▸ Dataset content:
^^^^^^^^^^^^^^^^

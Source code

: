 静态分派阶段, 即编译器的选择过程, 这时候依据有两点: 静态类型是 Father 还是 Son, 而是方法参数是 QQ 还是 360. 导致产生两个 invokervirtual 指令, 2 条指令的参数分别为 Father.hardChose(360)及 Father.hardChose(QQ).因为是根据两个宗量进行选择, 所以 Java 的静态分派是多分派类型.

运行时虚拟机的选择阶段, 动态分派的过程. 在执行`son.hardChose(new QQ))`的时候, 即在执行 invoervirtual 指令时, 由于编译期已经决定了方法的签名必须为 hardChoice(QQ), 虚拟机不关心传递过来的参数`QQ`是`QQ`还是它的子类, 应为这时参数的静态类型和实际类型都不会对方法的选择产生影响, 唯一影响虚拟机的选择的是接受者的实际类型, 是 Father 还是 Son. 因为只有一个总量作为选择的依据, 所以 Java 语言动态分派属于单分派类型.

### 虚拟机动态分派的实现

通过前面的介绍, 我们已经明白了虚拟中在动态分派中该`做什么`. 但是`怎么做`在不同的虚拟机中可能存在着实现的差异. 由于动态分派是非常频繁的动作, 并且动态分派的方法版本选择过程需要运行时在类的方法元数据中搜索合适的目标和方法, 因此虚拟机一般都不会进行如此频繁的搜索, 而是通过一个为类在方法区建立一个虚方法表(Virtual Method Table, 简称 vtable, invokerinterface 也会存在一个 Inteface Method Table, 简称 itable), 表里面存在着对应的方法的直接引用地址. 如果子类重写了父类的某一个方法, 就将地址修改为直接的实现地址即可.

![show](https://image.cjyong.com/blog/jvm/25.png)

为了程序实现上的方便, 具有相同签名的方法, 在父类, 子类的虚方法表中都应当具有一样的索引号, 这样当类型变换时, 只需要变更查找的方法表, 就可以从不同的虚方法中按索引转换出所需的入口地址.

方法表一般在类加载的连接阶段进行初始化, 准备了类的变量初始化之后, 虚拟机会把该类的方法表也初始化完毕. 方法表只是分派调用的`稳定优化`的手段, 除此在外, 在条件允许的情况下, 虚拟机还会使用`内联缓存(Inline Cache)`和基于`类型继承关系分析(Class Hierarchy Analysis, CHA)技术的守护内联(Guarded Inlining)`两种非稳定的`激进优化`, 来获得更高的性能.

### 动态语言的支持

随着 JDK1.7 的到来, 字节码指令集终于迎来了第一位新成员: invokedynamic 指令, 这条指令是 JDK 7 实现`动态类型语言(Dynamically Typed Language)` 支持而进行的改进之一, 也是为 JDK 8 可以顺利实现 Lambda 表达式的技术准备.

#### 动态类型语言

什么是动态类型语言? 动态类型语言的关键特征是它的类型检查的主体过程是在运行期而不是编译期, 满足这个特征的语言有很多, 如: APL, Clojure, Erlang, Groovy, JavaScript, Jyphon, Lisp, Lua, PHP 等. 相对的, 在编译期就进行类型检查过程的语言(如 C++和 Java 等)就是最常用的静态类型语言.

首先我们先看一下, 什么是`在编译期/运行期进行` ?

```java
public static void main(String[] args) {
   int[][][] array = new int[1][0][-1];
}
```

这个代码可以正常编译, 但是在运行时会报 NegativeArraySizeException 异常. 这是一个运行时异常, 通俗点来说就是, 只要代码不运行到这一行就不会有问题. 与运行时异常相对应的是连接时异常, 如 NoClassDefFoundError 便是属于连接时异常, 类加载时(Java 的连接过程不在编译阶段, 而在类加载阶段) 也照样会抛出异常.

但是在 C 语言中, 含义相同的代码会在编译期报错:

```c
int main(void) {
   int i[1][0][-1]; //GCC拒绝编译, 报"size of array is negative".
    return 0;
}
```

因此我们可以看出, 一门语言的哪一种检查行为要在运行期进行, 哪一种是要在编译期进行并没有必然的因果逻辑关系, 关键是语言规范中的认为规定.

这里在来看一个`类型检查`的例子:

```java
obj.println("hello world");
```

^^^^^^^^^^^^^^^^

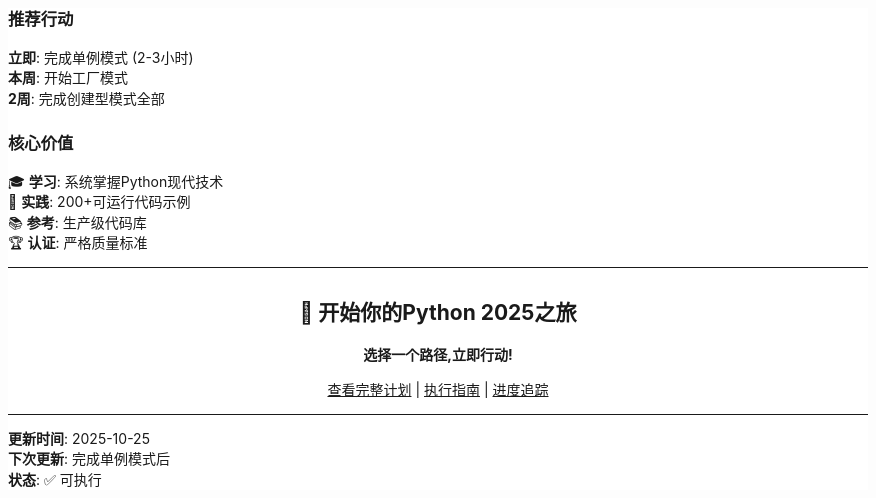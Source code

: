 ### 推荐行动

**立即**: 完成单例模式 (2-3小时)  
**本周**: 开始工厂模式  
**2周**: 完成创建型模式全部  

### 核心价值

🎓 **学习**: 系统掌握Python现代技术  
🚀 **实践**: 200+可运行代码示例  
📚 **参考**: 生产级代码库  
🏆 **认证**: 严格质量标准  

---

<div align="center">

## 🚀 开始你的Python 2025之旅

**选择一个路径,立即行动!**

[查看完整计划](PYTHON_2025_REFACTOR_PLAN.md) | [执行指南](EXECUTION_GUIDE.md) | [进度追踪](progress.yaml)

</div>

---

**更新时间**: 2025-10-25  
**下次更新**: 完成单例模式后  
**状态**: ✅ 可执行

^^^^^^^^^^^^^^^^

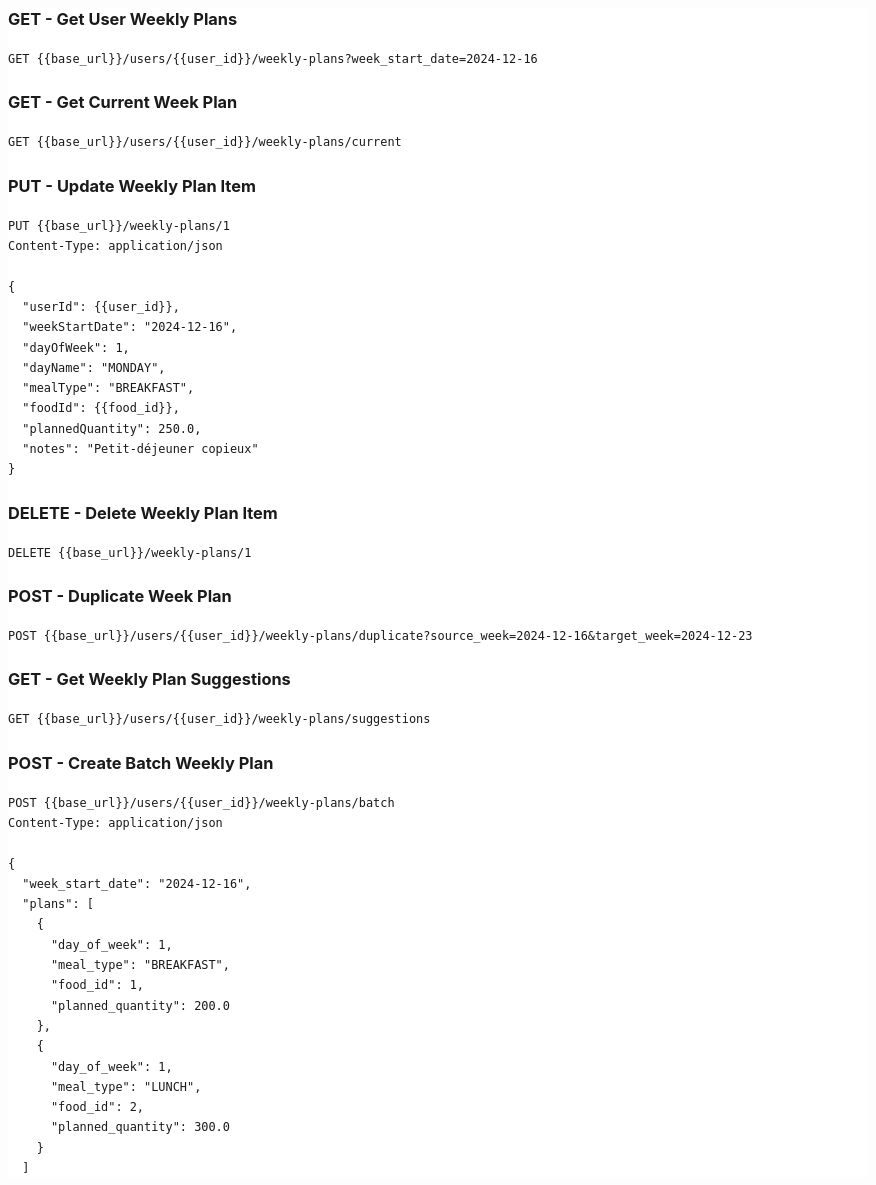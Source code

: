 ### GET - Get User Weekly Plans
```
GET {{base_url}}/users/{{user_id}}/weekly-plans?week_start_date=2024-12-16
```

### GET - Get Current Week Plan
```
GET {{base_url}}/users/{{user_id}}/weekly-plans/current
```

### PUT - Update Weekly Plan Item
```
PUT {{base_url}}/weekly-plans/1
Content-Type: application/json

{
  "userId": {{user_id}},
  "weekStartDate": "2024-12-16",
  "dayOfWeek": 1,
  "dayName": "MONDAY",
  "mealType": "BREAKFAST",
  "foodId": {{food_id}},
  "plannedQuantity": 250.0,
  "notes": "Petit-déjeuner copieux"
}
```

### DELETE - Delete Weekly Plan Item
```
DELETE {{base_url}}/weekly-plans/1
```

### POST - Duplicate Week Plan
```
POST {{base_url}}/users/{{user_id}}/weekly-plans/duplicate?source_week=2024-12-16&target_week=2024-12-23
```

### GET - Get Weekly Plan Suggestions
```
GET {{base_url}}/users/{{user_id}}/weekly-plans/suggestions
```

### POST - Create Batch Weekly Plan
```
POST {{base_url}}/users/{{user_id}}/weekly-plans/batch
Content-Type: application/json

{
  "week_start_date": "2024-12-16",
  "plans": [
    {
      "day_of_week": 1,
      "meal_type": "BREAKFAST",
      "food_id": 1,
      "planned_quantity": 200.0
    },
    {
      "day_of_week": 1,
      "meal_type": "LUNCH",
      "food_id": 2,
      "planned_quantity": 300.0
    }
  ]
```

^^^^^^^^^^^^^^^^

▸ Exercise brief: Using the entries above, say how many lines contain the string "DELETE"; the number is the full reply.

▸ Output: 2